◆ **Saved entries**:
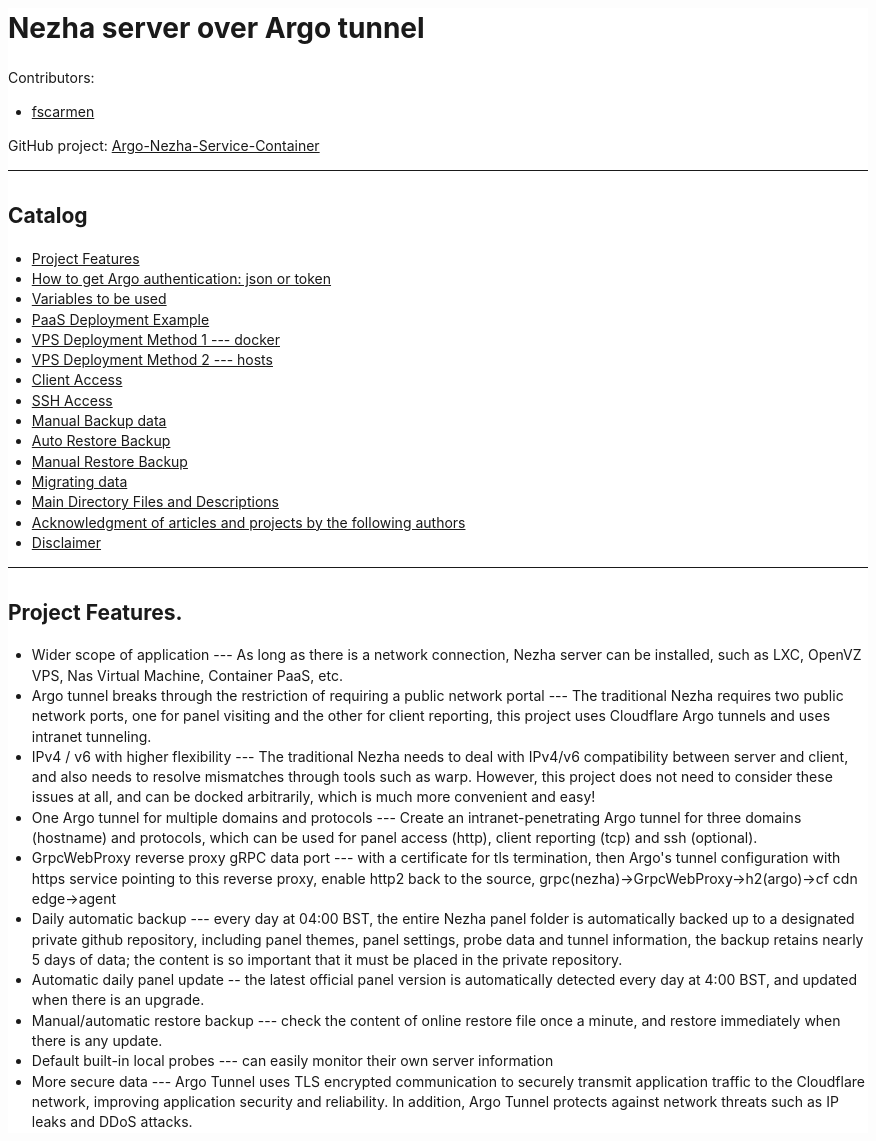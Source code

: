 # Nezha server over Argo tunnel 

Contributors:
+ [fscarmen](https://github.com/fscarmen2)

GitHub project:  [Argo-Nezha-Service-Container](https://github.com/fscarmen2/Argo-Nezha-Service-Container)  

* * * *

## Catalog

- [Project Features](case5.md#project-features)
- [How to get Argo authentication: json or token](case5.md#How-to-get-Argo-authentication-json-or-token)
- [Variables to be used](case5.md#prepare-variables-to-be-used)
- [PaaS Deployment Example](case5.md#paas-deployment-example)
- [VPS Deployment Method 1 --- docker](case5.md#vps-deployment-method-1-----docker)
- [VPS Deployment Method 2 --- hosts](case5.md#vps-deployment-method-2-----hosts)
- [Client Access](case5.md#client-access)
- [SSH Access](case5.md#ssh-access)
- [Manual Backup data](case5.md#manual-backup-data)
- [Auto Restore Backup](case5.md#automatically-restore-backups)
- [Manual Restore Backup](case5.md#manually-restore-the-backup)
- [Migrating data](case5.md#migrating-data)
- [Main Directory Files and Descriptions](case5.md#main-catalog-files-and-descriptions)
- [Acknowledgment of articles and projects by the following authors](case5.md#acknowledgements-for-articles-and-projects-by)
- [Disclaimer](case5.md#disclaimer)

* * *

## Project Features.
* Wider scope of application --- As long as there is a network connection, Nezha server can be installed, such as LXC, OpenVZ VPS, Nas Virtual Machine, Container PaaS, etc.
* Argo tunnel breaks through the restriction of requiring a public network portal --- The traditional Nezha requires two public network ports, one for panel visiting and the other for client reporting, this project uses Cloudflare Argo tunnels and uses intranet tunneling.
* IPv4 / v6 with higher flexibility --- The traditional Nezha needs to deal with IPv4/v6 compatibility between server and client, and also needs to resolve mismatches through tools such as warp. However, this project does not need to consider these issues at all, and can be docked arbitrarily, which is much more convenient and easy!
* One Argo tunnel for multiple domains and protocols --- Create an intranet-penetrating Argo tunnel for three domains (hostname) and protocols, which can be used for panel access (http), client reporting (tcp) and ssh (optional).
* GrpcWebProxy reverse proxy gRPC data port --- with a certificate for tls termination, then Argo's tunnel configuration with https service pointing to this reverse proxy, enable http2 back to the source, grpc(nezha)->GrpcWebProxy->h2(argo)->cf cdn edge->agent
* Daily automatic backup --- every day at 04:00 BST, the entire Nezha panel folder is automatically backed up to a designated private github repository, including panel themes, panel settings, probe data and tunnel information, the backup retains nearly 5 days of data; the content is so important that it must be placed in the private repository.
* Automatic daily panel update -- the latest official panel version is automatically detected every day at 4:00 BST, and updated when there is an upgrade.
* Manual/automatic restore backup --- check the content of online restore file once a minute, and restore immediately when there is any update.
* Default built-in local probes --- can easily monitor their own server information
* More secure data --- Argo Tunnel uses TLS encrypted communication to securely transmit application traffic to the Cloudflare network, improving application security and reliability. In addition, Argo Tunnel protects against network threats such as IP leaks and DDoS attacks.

◆ **Work task**: When a line in the records above holds "Deployment", that line is to be reported.

◆ **Response**:
- [PaaS Deployment Example](case5.md#paas-deployment-example)
- [VPS Deployment Method 1 --- docker](case5.md#vps-deployment-method-1-----docker)
- [VPS Deployment Method 2 --- hosts](case5.md#vps-deployment-method-2-----hosts)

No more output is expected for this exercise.